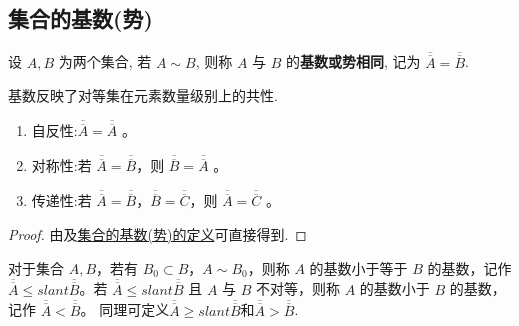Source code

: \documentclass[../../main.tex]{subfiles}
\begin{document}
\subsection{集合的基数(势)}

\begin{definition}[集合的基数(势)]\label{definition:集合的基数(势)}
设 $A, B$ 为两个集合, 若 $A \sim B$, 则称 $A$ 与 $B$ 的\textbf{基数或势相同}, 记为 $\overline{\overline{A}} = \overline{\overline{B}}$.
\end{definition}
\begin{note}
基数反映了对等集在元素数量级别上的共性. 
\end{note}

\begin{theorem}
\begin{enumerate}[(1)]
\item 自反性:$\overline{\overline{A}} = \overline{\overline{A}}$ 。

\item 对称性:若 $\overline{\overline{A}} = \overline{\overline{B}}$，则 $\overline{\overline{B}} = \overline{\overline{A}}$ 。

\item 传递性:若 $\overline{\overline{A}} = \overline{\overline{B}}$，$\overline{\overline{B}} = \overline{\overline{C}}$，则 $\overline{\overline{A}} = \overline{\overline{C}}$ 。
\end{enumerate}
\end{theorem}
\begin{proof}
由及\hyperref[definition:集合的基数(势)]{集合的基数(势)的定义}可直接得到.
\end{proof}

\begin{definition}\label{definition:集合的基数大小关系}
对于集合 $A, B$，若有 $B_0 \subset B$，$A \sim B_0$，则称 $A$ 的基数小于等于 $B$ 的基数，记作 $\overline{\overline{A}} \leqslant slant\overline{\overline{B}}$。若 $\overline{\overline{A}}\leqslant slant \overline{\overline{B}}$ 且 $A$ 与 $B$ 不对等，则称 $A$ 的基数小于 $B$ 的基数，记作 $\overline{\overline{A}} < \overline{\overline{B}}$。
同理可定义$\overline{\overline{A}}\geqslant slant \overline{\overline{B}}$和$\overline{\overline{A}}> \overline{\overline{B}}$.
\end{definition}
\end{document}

• **YOUR INSTRUCTIONS**
Output the entries verbatim but drop the images.

• **ANSWER TO THE PROBLEM**
Source code

: \documentclass[../../main.tex]{subfiles}
\begin{document}
\subsection{集合的基数(势)}

\begin{definition}[集合的基数(势)]\label{definition:集合的基数(势)}
设 $A, B$ 为两个集合, 若 $A \sim B$, 则称 $A$ 与 $B$ 的\textbf{基数或势相同}, 记为 $\overline{\overline{A}} = \overline{\overline{B}}$.
\end{definition}
\begin{note}
基数反映了对等集在元素数量级别上的共性. 
\end{note}

\begin{theorem}
\begin{enumerate}[(1)]
\item 自反性:$\overline{\overline{A}} = \overline{\overline{A}}$ 。

\item 对称性:若 $\overline{\overline{A}} = \overline{\overline{B}}$，则 $\overline{\overline{B}} = \overline{\overline{A}}$ 。

\item 传递性:若 $\overline{\overline{A}} = \overline{\overline{B}}$，$\overline{\overline{B}} = \overline{\overline{C}}$，则 $\overline{\overline{A}} = \overline{\overline{C}}$ 。
\end{enumerate}
\end{theorem}
\begin{proof}
由及\hyperref[definition:集合的基数(势)]{集合的基数(势)的定义}可直接得到.
\end{proof}

\begin{definition}\label{definition:集合的基数大小关系}
对于集合 $A, B$，若有 $B_0 \subset B$，$A \sim B_0$，则称 $A$ 的基数小于等于 $B$ 的基数，记作 $\overline{\overline{A}} \leqslant slant\overline{\overline{B}}$。若 $\overline{\overline{A}}\leqslant slant \overline{\overline{B}}$ 且 $A$ 与 $B$ 不对等，则称 $A$ 的基数小于 $B$ 的基数，记作 $\overline{\overline{A}} < \overline{\overline{B}}$。
同理可定义$\overline{\overline{A}}\geqslant slant \overline{\overline{B}}$和$\overline{\overline{A}}> \overline{\overline{B}}$.
\end{definition}
\end{document}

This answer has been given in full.